The following day (yesterday) I called out of work.  To be honest, if I didn't lift anything too heavy I probably could've worked but mentally I couldn't take it.  I knew at 8am I'd be getting a call from the lab to go over our many of my 10 eggs were actually mature and how many fertilized.  It's a BIG deal.   Last time our numbers were SO great and I knew that there was a chance they wouldn't be this time....I just didn't expect them to be as bad as they really were.  Of 10 eggs, only FOUR were mature and could be used....only 40%!  That's awful.  I am wondering what happened...should the doctors waited one more day for the eggs to get bigger or is this just a fluke?  I just don't know.  Of the four only two fertilized.  Only two!  That's even more awful.  I knew that we have trouble getting the embryos to grow and the likelihood of them making it to transfer, dividing correctly and staying alive is bleak.  At least last time we had more than 3 times that amount to play with.  I am so upset but if we make it to transfer tomorrow I need to try to remain as stress free as possible.  This morning we received a phone call that the lonely two are doing ok.  They check only once a day to see how and if they are dividing and are alive.  Too much poking at them isn't good.  One embryo is 2 cells and the other is 4.  Those are normal numbers, but looking back at  last time it was the third day (tomorrow) that all went to hell.  Most just stayed at 2 cells.  I am hoping and praying with all my heart that they make it over the next hurdle.  I want at least two to transfer, to increase my chances.  If one or both dies, I can't bear the thought of not even having a chance.  

Thursday, August 29, 2013

Monday, August 26, 2013

DAY 9:
  Today is my 9th and final day of stims.  I will definitely not miss my nightly cocktail of injections.  After tonight I have two more shots to give myself.  My morning injection is a drug that makes sure I don't accidentally ovulate and lose the eggs I have worked so hard to make.  I've been doing these morning injections for the past 4 days and tomorrow is my last.  My belly is sick of being a pin cushion.  Then tomorrow night I will inject my "trigger" shot which ripens the eggs for my retrieval on Thursday.  Thursday is the big surgery day for egg retrieval.  In the grand scheme of things, being on injectables for 9 days seems relatively short to do such a big job.  I've been following up with the the doctor every other day and now that I'm closer to retrieval I go daily for monitoring (more bloodwork and ultrasounds).  They found 8 follicles which contain hopefully mature and beautiful eggs.  For my age and problem, 8 to 10 is average.  I'd like more, but as long as they are all good quality I'm going to be happy with what I've done.  I can honestly say I couldn't have done more: avoiding caffeine for 7 months, alcohol, eating organic when I can, exercising, multiple vitamins and supplements, and even acupuncture.
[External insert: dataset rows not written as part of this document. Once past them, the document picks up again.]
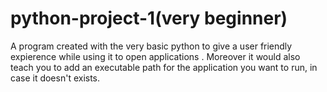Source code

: # python-project-1(very beginner)
A program created with the very basic python to  give a user friendly expierence while using it to open applications  . Moreover it would also teach you to add an executable path for the application you want to run, in case it doesn't exists.
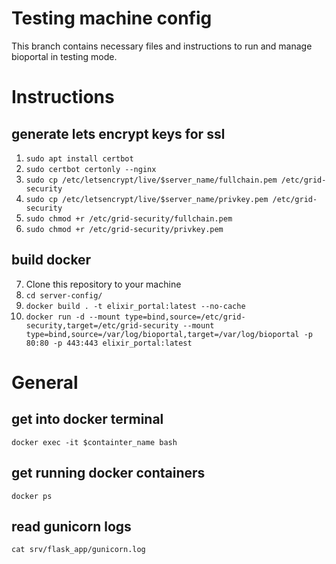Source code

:# Testing machine config

This branch contains necessary files and instructions to run and manage bioportal in testing mode.


# Instructions
## generate lets encrypt keys for ssl
1. `sudo apt install certbot` 
2.  `sudo certbot certonly --nginx` 
3.  `sudo cp /etc/letsencrypt/live/$server_name/fullchain.pem /etc/grid-security` 
4.  `sudo cp /etc/letsencrypt/live/$server_name/privkey.pem /etc/grid-security` 
5.  `sudo chmod +r /etc/grid-security/fullchain.pem`
6.  `sudo chmod +r /etc/grid-security/privkey.pem`

## build docker
7. Clone this repository to your machine 
8. `cd server-config/`
9. `docker build . -t elixir_portal:latest --no-cache`
10. `docker run -d --mount type=bind,source=/etc/grid-security,target=/etc/grid-security --mount type=bind,source=/var/log/bioportal,target=/var/log/bioportal -p 80:80 -p 443:443 elixir_portal:latest`


# General
## get into docker terminal
`docker exec -it $containter_name bash`

## get running docker containers 
`docker ps`

## read gunicorn logs
`cat srv/flask_app/gunicorn.log`

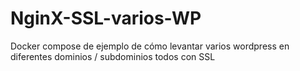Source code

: # NginX-SSL-varios-WP
Docker compose de ejemplo de cómo levantar varios wordpress en diferentes dominios / subdominios todos con SSL
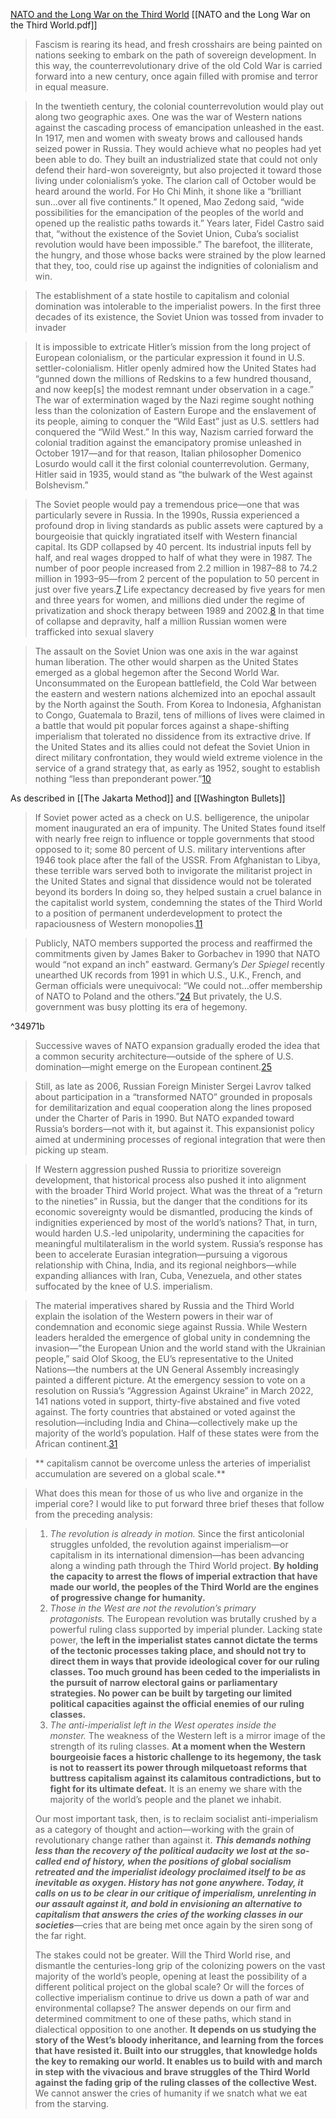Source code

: 
[NATO and the Long War on the Third World](https://monthlyreview.org/2023/01/01/nato-and-the-long-war-on-the-third-world/)
[[NATO and the Long War on the Third World.pdf]]


>Fascism is rearing its head, and fresh crosshairs are being painted on nations seeking to embark on the path of sovereign development. In this way, the counterrevolutionary drive of the old Cold War is carried forward into a new century, once again filled with promise and terror in equal measure.

>In the twentieth century, the colonial counterrevolution would play out along two geographic axes. One was the war of Western nations against the cascading process of emancipation unleashed in the east. In 1917, men and women with sweaty brows and calloused hands seized power in Russia. They would achieve what no peoples had yet been able to do. They built an industrialized state that could not only defend their hard-won sovereignty, but also projected it toward those living under colonialism’s yoke. The clarion call of October would be heard around the world. For Ho Chi Minh, it shone like a “brilliant sun…over all five continents.” It opened, Mao Zedong said, “wide possibilities for the emancipation of the peoples of the world and opened up the realistic paths towards it.” Years later, Fidel Castro said that, “without the existence of the Soviet Union, Cuba’s socialist revolution would have been impossible.” The barefoot, the illiterate, the hungry, and those whose backs were strained by the plow learned that they, too, could rise up against the indignities of colonialism and win.

>The establishment of a state hostile to capitalism and colonial domination was intolerable to the imperialist powers. In the first three decades of its existence, the Soviet Union was tossed from invader to invader

>It is impossible to extricate Hitler’s mission from the long project of European colonialism, or the particular expression it found in U.S. settler-colonialism. Hitler openly admired how the United States had “gunned down the millions of Redskins to a few hundred thousand, and now keep[s] the modest remnant under observation in a cage.” The war of extermination waged by the Nazi regime sought nothing less than the colonization of Eastern Europe and the enslavement of its people, aiming to conquer the “Wild East” just as U.S. settlers had conquered the “Wild West.” In this way, Nazism carried forward the colonial tradition against the emancipatory promise unleashed in October 1917—and for that reason, Italian philosopher Domenico Losurdo would call it the first colonial counterrevolution. Germany, Hitler said in 1935, would stand as “the bulwark of the West against Bolshevism.”

>The Soviet people would pay a tremendous price—one that was particularly severe in Russia. In the 1990s, Russia experienced a profound drop in living standards as public assets were captured by a bourgeoisie that quickly ingratiated itself with Western financial capital. Its GDP collapsed by 40 percent. Its industrial inputs fell by half, and real wages dropped to half of what they were in 1987. The number of poor people increased from 2.2 million in 1987–88 to 74.2 million in 1993–95—from 2 percent of the population to 50 percent in just over five years.[7](https://monthlyreview.org/2023/01/01/nato-and-the-long-war-on-the-third-world/#en7) Life expectancy decreased by five years for men and three years for women, and millions died under the regime of privatization and shock therapy between 1989 and 2002.[8](https://monthlyreview.org/2023/01/01/nato-and-the-long-war-on-the-third-world/#en8) In that time of collapse and depravity, half a million Russian women were trafficked into sexual slavery

>The assault on the Soviet Union was one axis in the war against human liberation. The other would sharpen as the United States emerged as a global hegemon after the Second World War. Unconsummated on the European battlefield, the Cold War between the eastern and western nations alchemized into an epochal assault by the North against the South. From Korea to Indonesia, Afghanistan to Congo, Guatemala to Brazil, tens of millions of lives were claimed in a battle that would pit popular forces against a shape-shifting imperialism that tolerated no dissidence from its extractive drive. If the United States and its allies could not defeat the Soviet Union in direct military confrontation, they would wield extreme violence in the service of a grand strategy that, as early as 1952, sought to establish nothing “less than preponderant power.”[10](https://monthlyreview.org/2023/01/01/nato-and-the-long-war-on-the-third-world/#en10)

As described in [[The Jakarta Method]] and [[Washington Bullets]]

>If Soviet power acted as a check on U.S. belligerence, the unipolar moment inaugurated an era of impunity. The United States found itself with nearly free reign to influence or topple governments that stood opposed to it; some 80 percent of U.S. military interventions after 1946 took place after the fall of the USSR. From Afghanistan to Libya, these terrible wars served both to invigorate the militarist project in the United States and signal that dissidence would not be tolerated beyond its borders In doing so, they helped sustain a cruel balance in the capitalist world system, condemning the states of the Third World to a position of permanent underdevelopment to protect the rapaciousness of Western monopolies.[11](https://monthlyreview.org/2023/01/01/nato-and-the-long-war-on-the-third-world/#en11)

>Publicly, NATO members supported the process and reaffirmed the commitments given by James Baker to Gorbachev in 1990 that NATO would “not expand an inch” eastward. Germany’s _Der Spiegel_ recently unearthed UK records from 1991 in which U.S., U.K., French, and German officials were unequivocal: “We could not…offer membership of NATO to Poland and the others.”[24](https://monthlyreview.org/2023/01/01/nato-and-the-long-war-on-the-third-world/#en24) But privately, the U.S. government was busy plotting its era of hegemony.

^34971b

>Successive waves of NATO expansion gradually eroded the idea that a common security architecture—outside of the sphere of U.S. domination—might emerge on the European continent.[25](https://monthlyreview.org/2023/01/01/nato-and-the-long-war-on-the-third-world/#en25)

>Still, as late as 2006, Russian Foreign Minister Sergei Lavrov talked about participation in a “transformed NATO” grounded in proposals for demilitarization and equal cooperation along the lines proposed under the Charter of Paris in 1990. But NATO expanded toward Russia’s borders—not with it, but against it. This expansionist policy aimed at undermining processes of regional integration that were then picking up steam.

>If Western aggression pushed Russia to prioritize sovereign development, that historical process also pushed it into alignment with the broader Third World project. What was the threat of a “return to the nineties” in Russia, but the danger that the conditions for its economic sovereignty would be dismantled, producing the kinds of indignities experienced by most of the world’s nations? That, in turn, would harden U.S.-led unipolarity, undermining the capacities for meaningful multilateralism in the world system. Russia’s response has been to accelerate Eurasian integration—pursuing a vigorous relationship with China, India, and its regional neighbors—while expanding alliances with Iran, Cuba, Venezuela, and other states suffocated by the knee of U.S. imperialism.

>The material imperatives shared by Russia and the Third World explain the isolation of the Western powers in their war of condemnation and economic siege against Russia. While Western leaders heralded the emergence of global unity in condemning the invasion—”the European Union and the world stand with the Ukrainian people,” said Olof Skoog, the EU’s representative to the United Nations—the numbers at the UN General Assembly increasingly painted a different picture. At the emergency session to vote on a resolution on Russia’s “Aggression Against Ukraine” in March 2022, 141 nations voted in support, thirty-five abstained and five voted against. The forty countries that abstained or voted against the resolution—including India and China—collectively make up the majority of the world’s population. Half of these states were from the African continent.[31](https://monthlyreview.org/2023/01/01/nato-and-the-long-war-on-the-third-world/#en31)

>** capitalism cannot be overcome unless the arteries of imperialist accumulation are severed on a global scale.**

>What does this mean for those of us who live and organize in the imperial core? I would like to put forward three brief theses that follow from the preceding analysis:

> 1.  _The revolution is already in motion._ Since the first anticolonial struggles unfolded, the revolution against imperialism—or capitalism in its international dimension—has been advancing along a winding path through the Third World project. **By holding the capacity to arrest the flows of imperial extraction that have made our world, the peoples of the Third World are the engines of progressive change for humanity.**
> 2.  _Those in the West are not the revolution’s primary protagonists._ The European revolution was brutally crushed by a powerful ruling class supported by imperial plunder. Lacking state power, t**he left in the imperialist states cannot dictate the terms of the tectonic processes taking place, and should not try to direct them in ways that provide ideological cover for our ruling classes. Too much ground has been ceded to the imperialists in the pursuit of narrow electoral gains or parliamentary strategies. No power can be built by targeting our limited political capacities against the official enemies of our ruling classes.**
> 3.  _The anti-imperialist left in the West operates inside the monster._ The weakness of the Western left is a mirror image of the strength of its ruling classes. **At a moment when the Western bourgeoisie faces a historic challenge to its hegemony, the task is not to reassert its power through milquetoast reforms that buttress capitalism against its calamitous contradictions, but to fight for its ultimate defeat.** It is an enemy we share with the majority of the world’s people and the planet we inhabit.
> 
> Our most important task, then, is to reclaim socialist anti-imperialism as a category of thought and action—working with the grain of revolutionary change rather than against it. ***This demands nothing less than the recovery of the political audacity we lost at the so-called end of history, when the positions of global socialism retreated and the imperialist ideology proclaimed itself to be as inevitable as oxygen. History has not gone anywhere. Today, it calls on us to be clear in our critique of imperialism, unrelenting in our assault against it, and bold in envisioning an alternative to capitalism that answers the cries of the working classes in our societies***—cries that are being met once again by the siren song of the far right.
> 
> The stakes could not be greater. Will the Third World rise, and dismantle the centuries-long grip of the colonizing powers on the vast majority of the world’s people, opening at least the possibility of a different political project on the global scale? Or will the forces of collective imperialism continue to drive us down a path of war and environmental collapse? The answer depends on our firm and determined commitment to one of these paths, which stand in dialectical opposition to one another. **It depends on us studying the story of the West’s bloody inheritance, and learning from the forces that have resisted it. Built into our struggles, that knowledge holds the key to remaking our world. It enables us to build with and march in step with the vivacious and brave struggles of the Third World against the fading grip of the ruling classes of the collective West.** We cannot answer the cries of humanity if we snatch what we eat from the starving.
I am nervous for retrieval...not so much for the physical pain of surgery, but for the outcome.  In infertility treatments, passing each step is a milestone.  I've made it past the biopsy for co-culture, I've nearly made it past the medication phase, then comes the egg retrieval, then the ICSI for fertilization (where they inject the sperm into the egg in the lab), waiting for the embryos to grow, then embryo transfer, and then hoping and waiting to see if I'm pregnant.   I seem to pass each hurdle so well, until the time when the embryos are supposed to actually grow. I think what will make me the most nervous the next few days will be seeing if our embryos grow this time. It was SO disappointing last time when they said everything with my cycle was picture perfect....until the embryos just didn't grow. Waiting for my daily phone call from the embryologist at the lab was so nerve wracking and I'm dreading it again.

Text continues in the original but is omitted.